══ Raw data
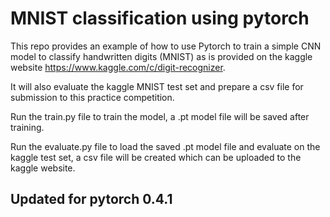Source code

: # MNIST classification using pytorch
This repo provides an example of how to use Pytorch to train a simple CNN model to classify handwritten digits (MNIST) as is provided on the kaggle website https://www.kaggle.com/c/digit-recognizer. 

It will also evaluate the kaggle MNIST test set and prepare a csv file for submission to this practice competition. 

Run the train.py file to train the model, a .pt model file will be saved after training.

Run the evaluate.py file to load the saved .pt model file and evaluate on the kaggle test set, a csv file will be created which can be uploaded to the kaggle website.


## Updated for pytorch 0.4.1
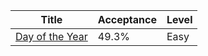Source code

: | Title                                                            | Acceptance   | Level   |
|------------------------------------------------------------------|--------------|---------|
| [Day of the Year](https://leetcode.com/problems/day-of-the-year) | 49.3%        | Easy    |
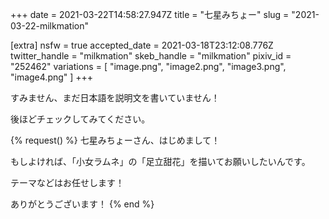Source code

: +++
date = 2021-03-22T14:58:27.947Z
title = "七星みちょー"
slug = "2021-03-22-milkmation"

[extra]
nsfw = true
accepted_date = 2021-03-18T23:12:08.776Z
twitter_handle = "milkmation"
skeb_handle = "milkmation"
pixiv_id = "252462"
variations = [
  "image.png",
  "image2.png",
  "image3.png",
  "image4.png"
]
+++

すみません、まだ日本語を説明文を書いていません！

後ほどチェックしてみてください。

{% request() %}
七星みちょーさん、はじめまして！

もしよければ、「小女ラムネ」の「足立甜花」を描いてお願いしたいんです。

テーマなどはお任せします！

ありがとうございます！
{% end %}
════
#### What you need to do
Each line from the one with "七星みちょーさん、はじめまして！" through the last line of the material is to be retyped exactly, and no other line is.

#### Solution below
七星みちょーさん、はじめまして！

もしよければ、「小女ラムネ」の「足立甜花」を描いてお願いしたいんです。

テーマなどはお任せします！

ありがとうございます！
{% end %}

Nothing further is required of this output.